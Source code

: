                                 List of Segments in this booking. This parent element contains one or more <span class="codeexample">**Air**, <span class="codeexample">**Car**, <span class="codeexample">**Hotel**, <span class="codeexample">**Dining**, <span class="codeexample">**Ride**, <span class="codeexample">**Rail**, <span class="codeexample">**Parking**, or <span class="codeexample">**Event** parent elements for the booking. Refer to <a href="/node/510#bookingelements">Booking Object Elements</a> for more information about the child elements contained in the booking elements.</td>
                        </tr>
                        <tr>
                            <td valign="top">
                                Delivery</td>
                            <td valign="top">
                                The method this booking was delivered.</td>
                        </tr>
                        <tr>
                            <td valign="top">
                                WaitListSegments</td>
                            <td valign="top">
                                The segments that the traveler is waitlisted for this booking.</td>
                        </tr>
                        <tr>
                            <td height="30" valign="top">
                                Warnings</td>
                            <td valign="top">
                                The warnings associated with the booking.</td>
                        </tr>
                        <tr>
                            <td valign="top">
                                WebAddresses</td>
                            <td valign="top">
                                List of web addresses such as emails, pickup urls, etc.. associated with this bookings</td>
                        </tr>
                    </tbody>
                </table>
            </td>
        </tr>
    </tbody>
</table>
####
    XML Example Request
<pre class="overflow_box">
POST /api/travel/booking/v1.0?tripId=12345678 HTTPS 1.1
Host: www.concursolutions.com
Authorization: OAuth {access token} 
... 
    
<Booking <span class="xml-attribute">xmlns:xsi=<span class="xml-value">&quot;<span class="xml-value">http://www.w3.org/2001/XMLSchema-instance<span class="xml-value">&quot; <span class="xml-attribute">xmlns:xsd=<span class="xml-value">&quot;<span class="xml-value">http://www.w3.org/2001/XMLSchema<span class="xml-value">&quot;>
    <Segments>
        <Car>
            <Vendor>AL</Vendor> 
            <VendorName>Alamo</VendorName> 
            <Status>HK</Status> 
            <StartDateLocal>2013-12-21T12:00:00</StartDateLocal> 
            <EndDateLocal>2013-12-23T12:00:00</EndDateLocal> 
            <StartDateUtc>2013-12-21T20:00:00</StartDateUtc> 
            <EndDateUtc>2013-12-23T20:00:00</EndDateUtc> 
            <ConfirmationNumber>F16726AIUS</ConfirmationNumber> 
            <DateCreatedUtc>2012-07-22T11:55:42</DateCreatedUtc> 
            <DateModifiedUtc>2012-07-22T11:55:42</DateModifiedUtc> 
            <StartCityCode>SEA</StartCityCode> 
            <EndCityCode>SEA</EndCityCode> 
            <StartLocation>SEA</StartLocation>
________
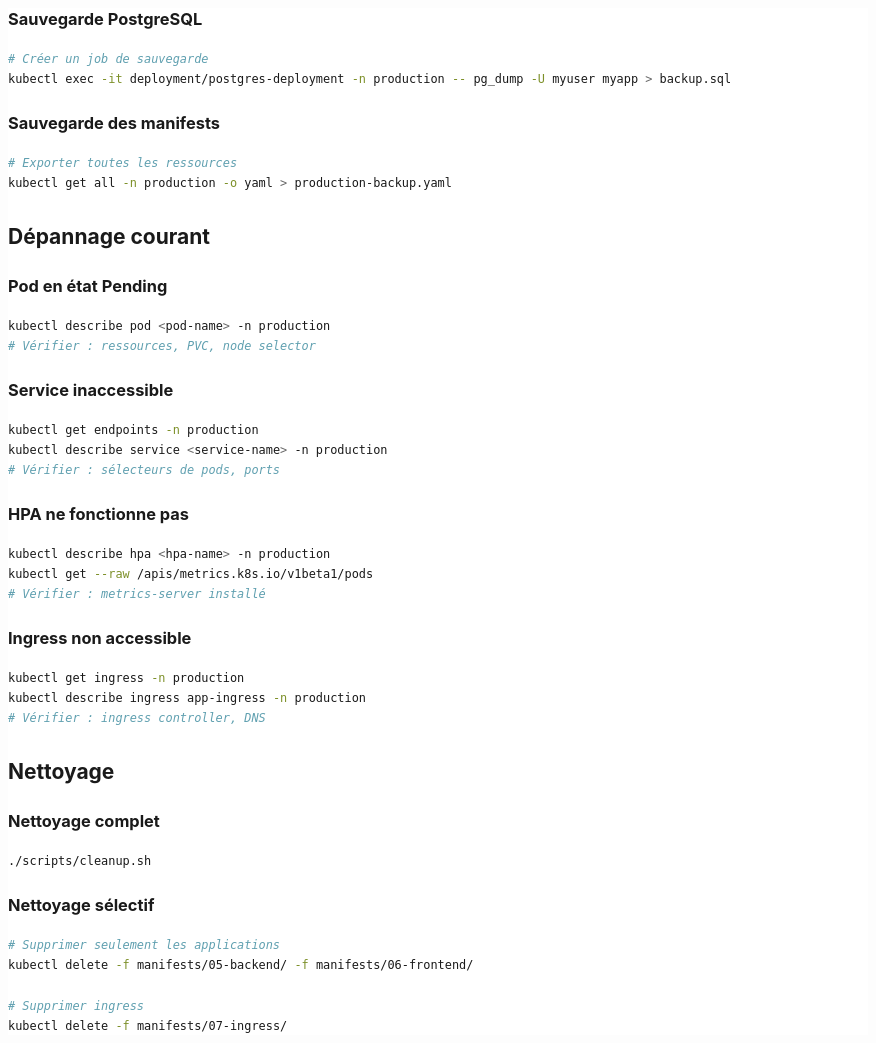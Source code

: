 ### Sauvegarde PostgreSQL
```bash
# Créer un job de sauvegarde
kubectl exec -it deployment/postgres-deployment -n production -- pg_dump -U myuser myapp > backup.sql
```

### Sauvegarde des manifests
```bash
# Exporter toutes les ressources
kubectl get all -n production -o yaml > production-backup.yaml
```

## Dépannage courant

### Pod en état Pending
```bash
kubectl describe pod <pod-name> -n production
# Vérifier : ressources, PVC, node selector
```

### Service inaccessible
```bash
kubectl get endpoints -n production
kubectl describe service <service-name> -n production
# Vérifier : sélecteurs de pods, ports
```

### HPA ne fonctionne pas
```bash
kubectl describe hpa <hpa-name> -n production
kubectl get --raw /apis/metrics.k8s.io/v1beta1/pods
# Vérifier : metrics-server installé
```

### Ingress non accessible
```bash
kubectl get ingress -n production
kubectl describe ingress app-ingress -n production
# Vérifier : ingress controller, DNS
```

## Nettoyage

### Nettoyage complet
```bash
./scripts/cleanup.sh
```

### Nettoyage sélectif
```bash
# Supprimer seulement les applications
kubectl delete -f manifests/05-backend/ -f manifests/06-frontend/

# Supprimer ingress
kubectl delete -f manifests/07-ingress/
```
________
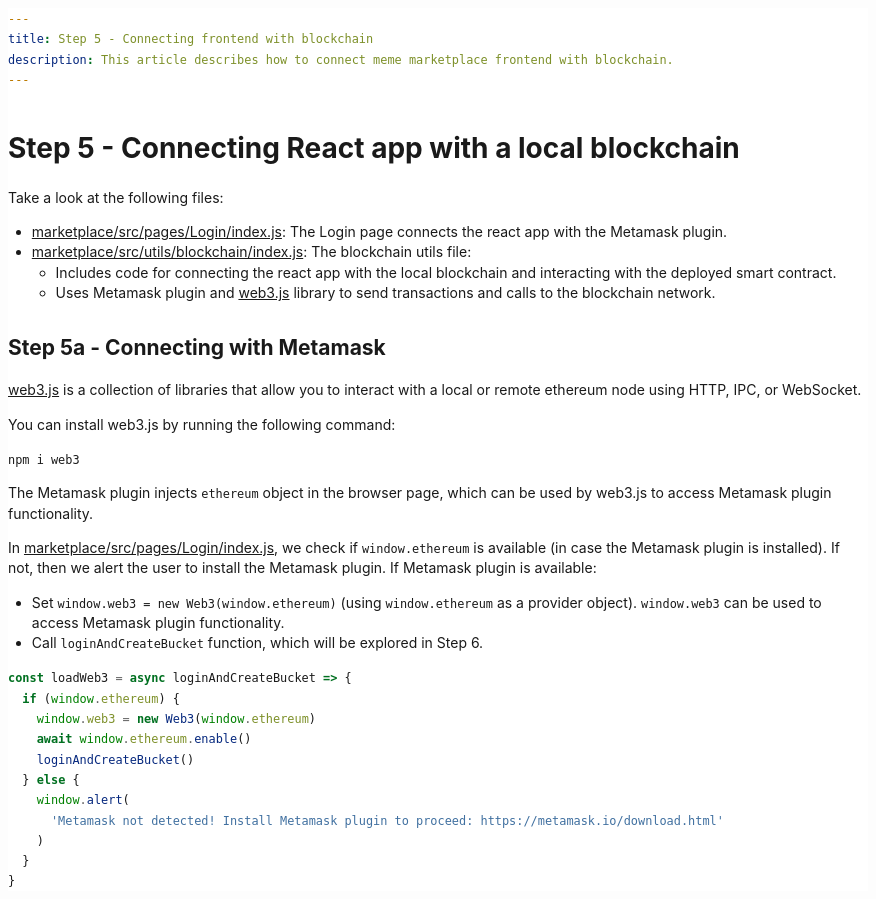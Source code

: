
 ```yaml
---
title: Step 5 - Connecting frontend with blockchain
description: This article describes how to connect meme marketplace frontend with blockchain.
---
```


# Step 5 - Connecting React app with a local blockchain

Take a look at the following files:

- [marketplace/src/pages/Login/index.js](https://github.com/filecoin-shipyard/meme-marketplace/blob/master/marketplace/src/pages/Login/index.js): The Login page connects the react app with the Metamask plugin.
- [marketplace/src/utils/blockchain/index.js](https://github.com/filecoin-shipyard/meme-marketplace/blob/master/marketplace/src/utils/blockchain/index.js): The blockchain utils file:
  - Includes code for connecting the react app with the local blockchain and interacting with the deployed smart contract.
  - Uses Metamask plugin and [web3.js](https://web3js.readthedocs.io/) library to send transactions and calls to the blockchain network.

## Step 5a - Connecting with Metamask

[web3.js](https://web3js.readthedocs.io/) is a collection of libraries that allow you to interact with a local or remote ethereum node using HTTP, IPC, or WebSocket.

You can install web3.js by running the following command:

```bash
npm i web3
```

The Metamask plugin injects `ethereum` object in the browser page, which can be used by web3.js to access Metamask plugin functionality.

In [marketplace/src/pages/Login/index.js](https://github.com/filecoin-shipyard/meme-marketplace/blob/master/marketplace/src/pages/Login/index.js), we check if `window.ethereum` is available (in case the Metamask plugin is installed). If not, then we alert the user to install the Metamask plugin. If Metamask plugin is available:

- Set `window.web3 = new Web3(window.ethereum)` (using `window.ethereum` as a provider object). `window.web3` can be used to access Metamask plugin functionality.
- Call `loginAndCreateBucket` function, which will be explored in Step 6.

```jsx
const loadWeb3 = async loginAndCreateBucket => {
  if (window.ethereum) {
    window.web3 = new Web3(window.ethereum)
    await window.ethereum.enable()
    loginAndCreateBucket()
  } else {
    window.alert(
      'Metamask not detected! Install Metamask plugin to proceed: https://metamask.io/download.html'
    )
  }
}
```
________
* Task objective *
Search the data for the word "alert" and copy each line where it appears.

* Response to this exercise *
In [marketplace/src/pages/Login/index.js](https://github.com/filecoin-shipyard/meme-marketplace/blob/master/marketplace/src/pages/Login/index.js), we check if `window.ethereum` is available (in case the Metamask plugin is installed). If not, then we alert the user to install the Metamask plugin. If Metamask plugin is available:
    window.alert(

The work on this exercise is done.